▶ Problem details: Every line between the top of the data below and the line with "A trampoline is", both ends included, must be retyped exactly.

[Opening Supplied material section]

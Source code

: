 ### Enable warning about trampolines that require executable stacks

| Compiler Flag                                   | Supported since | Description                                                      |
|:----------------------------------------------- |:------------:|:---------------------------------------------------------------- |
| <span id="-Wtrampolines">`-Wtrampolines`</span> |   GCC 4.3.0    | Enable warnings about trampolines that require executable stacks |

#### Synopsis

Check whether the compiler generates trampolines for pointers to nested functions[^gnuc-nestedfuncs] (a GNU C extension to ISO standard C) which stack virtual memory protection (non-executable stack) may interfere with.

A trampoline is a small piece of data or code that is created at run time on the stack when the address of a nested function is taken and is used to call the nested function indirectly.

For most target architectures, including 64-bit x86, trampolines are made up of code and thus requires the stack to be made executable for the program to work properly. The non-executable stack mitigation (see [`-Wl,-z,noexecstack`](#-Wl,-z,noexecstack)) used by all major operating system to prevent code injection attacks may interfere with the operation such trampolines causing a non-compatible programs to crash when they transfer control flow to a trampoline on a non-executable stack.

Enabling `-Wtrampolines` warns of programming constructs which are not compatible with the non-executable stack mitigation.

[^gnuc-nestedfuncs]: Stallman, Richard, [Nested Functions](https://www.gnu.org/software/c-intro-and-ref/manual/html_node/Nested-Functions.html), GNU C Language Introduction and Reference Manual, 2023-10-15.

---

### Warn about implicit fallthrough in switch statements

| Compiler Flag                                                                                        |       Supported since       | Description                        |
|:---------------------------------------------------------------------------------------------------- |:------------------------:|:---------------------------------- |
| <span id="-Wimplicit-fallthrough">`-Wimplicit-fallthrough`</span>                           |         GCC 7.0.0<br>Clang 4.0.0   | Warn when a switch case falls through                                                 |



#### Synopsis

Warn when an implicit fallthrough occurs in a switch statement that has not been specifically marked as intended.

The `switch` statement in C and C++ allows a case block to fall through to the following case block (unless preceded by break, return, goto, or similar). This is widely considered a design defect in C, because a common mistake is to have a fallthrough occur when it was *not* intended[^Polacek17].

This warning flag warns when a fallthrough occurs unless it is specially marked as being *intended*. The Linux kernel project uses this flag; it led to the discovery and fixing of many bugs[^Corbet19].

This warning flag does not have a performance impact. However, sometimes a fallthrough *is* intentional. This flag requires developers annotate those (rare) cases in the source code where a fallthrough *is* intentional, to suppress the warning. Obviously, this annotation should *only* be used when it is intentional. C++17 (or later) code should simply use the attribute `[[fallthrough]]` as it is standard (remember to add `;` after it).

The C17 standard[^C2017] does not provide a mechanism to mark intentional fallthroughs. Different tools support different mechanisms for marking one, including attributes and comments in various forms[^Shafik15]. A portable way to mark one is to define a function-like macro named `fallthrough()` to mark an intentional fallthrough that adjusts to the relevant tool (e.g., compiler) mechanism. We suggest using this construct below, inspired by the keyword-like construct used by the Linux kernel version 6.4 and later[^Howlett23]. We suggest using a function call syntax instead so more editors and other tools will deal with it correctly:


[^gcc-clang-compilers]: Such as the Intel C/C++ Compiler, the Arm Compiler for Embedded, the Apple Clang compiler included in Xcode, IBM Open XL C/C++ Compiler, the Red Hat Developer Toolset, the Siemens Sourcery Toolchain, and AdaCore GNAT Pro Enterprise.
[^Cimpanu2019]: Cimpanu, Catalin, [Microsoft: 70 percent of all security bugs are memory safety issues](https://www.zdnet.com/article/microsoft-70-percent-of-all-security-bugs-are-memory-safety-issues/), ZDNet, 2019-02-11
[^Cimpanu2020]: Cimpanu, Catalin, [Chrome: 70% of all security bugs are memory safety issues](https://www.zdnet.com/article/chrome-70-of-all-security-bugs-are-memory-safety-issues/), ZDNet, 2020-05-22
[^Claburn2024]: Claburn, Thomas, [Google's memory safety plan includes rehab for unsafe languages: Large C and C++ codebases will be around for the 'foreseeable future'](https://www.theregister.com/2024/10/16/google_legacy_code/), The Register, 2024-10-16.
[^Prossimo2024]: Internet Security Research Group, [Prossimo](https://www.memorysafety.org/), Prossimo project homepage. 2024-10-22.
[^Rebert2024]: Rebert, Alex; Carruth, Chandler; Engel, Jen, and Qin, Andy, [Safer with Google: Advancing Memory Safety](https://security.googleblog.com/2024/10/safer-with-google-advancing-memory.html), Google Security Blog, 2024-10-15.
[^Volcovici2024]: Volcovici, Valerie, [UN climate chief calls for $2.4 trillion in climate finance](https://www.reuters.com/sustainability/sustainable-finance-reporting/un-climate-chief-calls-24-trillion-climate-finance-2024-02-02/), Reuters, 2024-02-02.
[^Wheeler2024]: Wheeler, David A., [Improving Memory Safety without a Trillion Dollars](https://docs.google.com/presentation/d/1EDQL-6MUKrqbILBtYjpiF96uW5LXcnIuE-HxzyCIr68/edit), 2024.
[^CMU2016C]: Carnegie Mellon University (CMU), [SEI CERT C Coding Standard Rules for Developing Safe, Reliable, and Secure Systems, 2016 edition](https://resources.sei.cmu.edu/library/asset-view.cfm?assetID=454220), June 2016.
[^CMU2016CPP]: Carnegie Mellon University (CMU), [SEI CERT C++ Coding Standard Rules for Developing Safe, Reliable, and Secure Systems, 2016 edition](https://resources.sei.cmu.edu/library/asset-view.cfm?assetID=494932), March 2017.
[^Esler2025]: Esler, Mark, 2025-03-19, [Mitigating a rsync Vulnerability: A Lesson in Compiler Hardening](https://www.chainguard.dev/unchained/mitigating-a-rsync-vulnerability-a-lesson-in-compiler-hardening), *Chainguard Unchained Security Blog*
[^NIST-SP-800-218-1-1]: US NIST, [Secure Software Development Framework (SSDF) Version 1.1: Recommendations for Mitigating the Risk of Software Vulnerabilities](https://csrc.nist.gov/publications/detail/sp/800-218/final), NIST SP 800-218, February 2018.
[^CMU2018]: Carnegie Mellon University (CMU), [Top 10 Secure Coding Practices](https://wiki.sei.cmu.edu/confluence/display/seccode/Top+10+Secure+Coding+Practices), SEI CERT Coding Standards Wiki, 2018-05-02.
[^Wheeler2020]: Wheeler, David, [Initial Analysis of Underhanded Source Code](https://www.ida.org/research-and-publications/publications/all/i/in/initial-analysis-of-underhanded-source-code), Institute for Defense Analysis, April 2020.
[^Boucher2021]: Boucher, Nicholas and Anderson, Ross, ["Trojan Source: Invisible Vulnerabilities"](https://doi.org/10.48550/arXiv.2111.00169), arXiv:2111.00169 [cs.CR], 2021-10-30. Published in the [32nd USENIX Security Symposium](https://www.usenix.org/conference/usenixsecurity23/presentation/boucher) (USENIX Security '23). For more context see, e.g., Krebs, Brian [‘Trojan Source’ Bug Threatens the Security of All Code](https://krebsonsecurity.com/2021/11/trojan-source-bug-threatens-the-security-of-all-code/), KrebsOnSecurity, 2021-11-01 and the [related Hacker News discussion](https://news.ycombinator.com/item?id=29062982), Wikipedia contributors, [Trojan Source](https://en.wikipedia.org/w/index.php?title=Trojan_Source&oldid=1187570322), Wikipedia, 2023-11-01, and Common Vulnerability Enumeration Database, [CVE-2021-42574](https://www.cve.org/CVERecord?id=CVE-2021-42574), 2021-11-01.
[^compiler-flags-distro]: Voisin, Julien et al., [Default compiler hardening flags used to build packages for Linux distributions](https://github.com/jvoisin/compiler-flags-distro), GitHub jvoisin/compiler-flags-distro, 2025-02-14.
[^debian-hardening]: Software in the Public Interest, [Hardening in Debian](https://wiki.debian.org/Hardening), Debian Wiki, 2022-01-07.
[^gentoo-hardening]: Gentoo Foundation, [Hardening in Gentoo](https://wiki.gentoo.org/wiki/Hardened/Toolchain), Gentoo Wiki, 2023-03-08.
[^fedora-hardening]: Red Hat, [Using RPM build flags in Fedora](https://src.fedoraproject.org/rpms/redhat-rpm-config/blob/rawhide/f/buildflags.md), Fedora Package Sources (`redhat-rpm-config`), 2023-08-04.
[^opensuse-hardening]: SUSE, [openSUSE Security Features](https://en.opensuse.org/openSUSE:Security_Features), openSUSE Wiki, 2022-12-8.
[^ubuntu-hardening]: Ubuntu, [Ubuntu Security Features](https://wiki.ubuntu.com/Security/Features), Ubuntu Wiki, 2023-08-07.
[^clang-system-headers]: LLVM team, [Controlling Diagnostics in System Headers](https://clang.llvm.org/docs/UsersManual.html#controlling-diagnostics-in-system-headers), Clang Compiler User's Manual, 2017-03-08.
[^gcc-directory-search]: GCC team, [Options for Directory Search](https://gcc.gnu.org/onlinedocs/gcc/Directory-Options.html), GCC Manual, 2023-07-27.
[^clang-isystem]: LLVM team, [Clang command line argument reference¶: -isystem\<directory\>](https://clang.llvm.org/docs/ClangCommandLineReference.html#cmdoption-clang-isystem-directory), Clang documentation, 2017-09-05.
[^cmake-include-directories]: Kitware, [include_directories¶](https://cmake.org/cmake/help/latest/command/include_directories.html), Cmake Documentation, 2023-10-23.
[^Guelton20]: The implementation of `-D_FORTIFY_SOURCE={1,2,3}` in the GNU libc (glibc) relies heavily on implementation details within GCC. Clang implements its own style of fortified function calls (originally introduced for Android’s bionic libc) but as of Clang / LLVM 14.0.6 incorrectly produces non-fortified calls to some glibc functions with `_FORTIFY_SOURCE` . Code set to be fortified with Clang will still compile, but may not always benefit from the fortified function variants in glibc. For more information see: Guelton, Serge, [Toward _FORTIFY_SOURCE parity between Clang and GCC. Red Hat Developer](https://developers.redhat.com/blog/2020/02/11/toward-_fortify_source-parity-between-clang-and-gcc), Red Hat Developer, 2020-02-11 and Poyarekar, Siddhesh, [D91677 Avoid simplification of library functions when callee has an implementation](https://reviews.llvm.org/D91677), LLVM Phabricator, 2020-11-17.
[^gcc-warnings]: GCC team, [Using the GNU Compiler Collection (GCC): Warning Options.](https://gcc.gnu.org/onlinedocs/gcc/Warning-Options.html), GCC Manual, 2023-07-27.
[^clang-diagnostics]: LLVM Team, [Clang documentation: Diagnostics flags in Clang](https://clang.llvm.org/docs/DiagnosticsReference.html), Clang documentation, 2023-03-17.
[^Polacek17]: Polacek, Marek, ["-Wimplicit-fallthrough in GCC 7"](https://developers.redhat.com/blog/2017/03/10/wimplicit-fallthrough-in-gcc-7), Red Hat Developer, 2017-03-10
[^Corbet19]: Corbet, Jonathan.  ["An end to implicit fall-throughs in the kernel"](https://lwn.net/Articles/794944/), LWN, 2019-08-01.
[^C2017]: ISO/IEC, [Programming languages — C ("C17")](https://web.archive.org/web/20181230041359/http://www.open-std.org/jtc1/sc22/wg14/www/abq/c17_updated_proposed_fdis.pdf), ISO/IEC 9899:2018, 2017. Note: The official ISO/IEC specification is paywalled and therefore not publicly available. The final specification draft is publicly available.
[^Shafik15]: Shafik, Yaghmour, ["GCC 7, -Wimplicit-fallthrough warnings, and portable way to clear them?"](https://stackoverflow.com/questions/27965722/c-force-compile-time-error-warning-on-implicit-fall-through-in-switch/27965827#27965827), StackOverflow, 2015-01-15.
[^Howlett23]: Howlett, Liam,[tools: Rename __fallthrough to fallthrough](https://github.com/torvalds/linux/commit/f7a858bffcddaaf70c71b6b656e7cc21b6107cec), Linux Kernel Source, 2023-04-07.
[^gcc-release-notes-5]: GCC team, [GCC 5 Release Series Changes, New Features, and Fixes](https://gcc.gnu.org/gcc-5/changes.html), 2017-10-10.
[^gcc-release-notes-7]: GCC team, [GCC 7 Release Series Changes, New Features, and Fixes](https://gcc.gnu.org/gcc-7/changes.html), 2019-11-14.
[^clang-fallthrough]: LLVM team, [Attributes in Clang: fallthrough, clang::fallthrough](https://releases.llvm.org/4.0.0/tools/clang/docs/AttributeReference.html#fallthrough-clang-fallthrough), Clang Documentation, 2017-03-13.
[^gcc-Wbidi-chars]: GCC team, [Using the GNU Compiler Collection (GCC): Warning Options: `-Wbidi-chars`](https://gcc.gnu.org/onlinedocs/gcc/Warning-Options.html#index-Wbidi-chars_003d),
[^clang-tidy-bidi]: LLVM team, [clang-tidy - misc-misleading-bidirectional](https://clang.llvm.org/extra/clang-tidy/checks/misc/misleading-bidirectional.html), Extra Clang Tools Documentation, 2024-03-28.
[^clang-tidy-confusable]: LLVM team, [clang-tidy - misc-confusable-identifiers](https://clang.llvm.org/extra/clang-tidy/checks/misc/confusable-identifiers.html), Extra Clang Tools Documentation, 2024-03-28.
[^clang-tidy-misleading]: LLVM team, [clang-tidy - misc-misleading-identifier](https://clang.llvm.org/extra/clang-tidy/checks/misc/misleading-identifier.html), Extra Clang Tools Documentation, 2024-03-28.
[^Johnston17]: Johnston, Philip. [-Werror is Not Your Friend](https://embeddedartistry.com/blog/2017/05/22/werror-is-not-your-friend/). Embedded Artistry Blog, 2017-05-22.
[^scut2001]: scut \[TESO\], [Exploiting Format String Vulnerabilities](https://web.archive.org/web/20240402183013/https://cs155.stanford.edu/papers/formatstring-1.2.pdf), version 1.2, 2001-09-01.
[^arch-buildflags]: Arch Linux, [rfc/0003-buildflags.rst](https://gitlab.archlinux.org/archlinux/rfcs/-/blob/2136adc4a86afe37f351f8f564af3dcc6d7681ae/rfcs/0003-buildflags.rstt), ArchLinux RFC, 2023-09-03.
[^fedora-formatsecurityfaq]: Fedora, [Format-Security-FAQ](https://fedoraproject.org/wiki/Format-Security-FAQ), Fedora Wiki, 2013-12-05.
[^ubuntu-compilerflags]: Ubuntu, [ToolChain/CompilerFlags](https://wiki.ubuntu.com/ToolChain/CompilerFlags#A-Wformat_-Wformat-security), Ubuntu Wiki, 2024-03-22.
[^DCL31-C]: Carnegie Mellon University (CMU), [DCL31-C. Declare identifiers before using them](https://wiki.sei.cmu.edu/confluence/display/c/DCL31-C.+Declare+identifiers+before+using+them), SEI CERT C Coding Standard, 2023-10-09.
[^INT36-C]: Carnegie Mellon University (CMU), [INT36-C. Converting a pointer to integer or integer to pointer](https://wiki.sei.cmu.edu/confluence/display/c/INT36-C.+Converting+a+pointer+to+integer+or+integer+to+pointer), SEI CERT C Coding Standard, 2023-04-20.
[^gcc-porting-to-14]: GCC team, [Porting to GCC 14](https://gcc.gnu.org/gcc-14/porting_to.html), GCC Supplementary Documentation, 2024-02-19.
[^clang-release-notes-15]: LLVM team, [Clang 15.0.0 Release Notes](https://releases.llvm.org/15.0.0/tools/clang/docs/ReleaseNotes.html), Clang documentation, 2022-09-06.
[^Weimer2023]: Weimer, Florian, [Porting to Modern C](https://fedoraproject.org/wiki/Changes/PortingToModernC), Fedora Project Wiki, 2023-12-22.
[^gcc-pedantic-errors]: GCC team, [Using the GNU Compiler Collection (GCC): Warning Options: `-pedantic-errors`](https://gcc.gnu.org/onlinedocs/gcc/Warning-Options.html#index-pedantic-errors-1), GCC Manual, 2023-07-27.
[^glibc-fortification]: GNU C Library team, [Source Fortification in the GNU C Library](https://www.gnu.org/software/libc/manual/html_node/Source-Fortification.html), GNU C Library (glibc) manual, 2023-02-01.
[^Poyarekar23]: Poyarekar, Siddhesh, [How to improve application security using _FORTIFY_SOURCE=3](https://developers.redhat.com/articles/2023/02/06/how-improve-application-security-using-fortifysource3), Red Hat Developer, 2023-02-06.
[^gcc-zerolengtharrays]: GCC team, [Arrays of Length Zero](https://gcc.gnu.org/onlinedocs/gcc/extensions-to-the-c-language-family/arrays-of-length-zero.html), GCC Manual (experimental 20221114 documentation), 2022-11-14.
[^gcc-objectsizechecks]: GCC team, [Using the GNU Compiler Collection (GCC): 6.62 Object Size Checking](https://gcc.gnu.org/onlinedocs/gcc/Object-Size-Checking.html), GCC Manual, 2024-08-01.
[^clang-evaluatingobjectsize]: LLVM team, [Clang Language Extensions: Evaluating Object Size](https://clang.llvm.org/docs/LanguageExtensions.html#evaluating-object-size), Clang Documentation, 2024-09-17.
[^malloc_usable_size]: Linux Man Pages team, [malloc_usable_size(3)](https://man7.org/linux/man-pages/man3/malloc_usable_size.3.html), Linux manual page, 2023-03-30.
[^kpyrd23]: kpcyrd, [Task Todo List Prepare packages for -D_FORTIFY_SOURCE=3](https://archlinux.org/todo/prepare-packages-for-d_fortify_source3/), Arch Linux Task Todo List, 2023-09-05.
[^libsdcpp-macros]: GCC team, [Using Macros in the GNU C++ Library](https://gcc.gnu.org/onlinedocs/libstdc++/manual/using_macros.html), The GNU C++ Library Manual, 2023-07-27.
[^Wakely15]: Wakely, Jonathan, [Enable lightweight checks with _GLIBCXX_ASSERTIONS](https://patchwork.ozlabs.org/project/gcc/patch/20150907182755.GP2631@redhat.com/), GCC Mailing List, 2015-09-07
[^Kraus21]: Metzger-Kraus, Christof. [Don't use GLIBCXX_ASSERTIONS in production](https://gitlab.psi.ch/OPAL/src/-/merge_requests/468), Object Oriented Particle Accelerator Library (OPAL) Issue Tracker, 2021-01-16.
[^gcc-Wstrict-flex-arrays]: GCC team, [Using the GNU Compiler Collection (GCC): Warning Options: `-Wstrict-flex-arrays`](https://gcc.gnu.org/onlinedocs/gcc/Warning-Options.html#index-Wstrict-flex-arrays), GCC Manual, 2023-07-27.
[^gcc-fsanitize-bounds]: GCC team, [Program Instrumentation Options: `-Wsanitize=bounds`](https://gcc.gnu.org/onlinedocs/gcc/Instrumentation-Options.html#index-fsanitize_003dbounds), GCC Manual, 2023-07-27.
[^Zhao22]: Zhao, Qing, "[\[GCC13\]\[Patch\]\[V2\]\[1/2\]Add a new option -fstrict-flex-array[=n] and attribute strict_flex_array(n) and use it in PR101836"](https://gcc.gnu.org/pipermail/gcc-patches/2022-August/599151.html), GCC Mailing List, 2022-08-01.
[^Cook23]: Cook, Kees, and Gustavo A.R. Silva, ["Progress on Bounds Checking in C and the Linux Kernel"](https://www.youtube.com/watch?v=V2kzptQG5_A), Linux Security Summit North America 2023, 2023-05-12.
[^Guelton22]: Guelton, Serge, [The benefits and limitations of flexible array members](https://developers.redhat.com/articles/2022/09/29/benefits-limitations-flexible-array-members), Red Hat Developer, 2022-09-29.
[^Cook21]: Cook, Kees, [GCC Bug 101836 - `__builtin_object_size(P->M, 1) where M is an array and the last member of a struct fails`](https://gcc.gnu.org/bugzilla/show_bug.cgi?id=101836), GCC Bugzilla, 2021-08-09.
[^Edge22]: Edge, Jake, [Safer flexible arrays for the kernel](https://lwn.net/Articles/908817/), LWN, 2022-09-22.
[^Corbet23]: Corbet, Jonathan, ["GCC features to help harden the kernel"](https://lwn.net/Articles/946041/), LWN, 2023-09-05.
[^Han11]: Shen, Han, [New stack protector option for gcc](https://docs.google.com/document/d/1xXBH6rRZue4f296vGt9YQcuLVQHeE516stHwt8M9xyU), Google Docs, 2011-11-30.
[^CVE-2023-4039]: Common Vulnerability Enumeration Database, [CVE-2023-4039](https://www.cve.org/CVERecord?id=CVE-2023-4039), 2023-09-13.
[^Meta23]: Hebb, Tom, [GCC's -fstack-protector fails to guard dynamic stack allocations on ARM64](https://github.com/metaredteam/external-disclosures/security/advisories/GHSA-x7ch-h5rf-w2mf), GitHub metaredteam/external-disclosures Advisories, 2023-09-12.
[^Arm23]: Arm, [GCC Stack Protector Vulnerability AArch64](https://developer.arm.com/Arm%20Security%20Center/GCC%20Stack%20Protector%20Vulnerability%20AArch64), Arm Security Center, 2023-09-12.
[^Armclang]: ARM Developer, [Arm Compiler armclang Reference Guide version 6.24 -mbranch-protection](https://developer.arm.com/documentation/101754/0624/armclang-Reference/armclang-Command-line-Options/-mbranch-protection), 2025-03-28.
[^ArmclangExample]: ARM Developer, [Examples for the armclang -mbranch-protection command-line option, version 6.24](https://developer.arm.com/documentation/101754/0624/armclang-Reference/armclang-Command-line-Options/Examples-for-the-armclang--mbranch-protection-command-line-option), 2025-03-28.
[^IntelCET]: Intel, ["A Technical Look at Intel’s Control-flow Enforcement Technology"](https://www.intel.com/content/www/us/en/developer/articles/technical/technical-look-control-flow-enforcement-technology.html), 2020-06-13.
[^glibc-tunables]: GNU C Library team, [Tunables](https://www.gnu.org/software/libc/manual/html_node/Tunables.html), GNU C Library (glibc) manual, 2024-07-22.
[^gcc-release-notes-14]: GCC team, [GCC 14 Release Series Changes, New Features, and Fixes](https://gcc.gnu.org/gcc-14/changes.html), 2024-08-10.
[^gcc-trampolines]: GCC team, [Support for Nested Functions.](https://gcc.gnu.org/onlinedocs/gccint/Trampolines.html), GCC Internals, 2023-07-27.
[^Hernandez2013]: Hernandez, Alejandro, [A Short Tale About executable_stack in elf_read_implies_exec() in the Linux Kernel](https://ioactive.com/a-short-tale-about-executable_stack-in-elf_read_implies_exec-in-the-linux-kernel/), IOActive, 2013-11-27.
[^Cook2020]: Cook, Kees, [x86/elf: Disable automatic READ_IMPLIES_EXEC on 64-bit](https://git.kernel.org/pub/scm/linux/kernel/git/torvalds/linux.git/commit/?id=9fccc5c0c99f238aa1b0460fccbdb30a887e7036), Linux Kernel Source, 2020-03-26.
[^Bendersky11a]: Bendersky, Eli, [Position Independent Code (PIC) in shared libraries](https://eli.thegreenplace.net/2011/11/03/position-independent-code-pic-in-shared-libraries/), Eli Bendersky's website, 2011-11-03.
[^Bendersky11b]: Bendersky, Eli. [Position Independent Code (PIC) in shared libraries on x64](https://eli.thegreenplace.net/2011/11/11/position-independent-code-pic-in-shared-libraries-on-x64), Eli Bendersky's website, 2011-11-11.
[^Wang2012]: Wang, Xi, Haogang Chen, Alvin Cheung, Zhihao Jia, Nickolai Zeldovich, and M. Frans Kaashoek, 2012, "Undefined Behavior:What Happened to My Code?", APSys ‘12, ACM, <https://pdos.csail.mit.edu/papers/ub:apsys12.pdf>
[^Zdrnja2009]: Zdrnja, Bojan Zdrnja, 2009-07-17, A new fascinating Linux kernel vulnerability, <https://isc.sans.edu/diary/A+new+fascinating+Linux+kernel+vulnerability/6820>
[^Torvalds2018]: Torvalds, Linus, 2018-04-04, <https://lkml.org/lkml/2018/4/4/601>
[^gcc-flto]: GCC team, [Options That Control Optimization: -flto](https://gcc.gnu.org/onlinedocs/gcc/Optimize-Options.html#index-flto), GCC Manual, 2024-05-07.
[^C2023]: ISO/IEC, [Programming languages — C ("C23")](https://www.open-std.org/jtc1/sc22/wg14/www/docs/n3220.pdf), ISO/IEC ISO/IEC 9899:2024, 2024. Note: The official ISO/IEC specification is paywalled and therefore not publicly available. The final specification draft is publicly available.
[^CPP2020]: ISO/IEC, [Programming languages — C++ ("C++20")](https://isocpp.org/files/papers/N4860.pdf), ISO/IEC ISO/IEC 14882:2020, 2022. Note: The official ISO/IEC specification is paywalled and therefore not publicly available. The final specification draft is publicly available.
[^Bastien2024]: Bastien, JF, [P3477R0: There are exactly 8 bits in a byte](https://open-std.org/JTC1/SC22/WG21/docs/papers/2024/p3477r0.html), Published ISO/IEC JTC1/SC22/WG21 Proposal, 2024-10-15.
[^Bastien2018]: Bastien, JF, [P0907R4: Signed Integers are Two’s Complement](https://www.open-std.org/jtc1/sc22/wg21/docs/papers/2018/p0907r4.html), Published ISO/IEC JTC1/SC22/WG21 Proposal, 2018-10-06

[Closing Supplied material section]

▶ Response area:
Source code

: ### Enable warning about trampolines that require executable stacks

| Compiler Flag                                   | Supported since | Description                                                      |
|:----------------------------------------------- |:------------:|:---------------------------------------------------------------- |
| <span id="-Wtrampolines">`-Wtrampolines`</span> |   GCC 4.3.0    | Enable warnings about trampolines that require executable stacks |

#### Synopsis

Check whether the compiler generates trampolines for pointers to nested functions[^gnuc-nestedfuncs] (a GNU C extension to ISO standard C) which stack virtual memory protection (non-executable stack) may interfere with.

A trampoline is a small piece of data or code that is created at run time on the stack when the address of a nested function is taken and is used to call the nested function indirectly.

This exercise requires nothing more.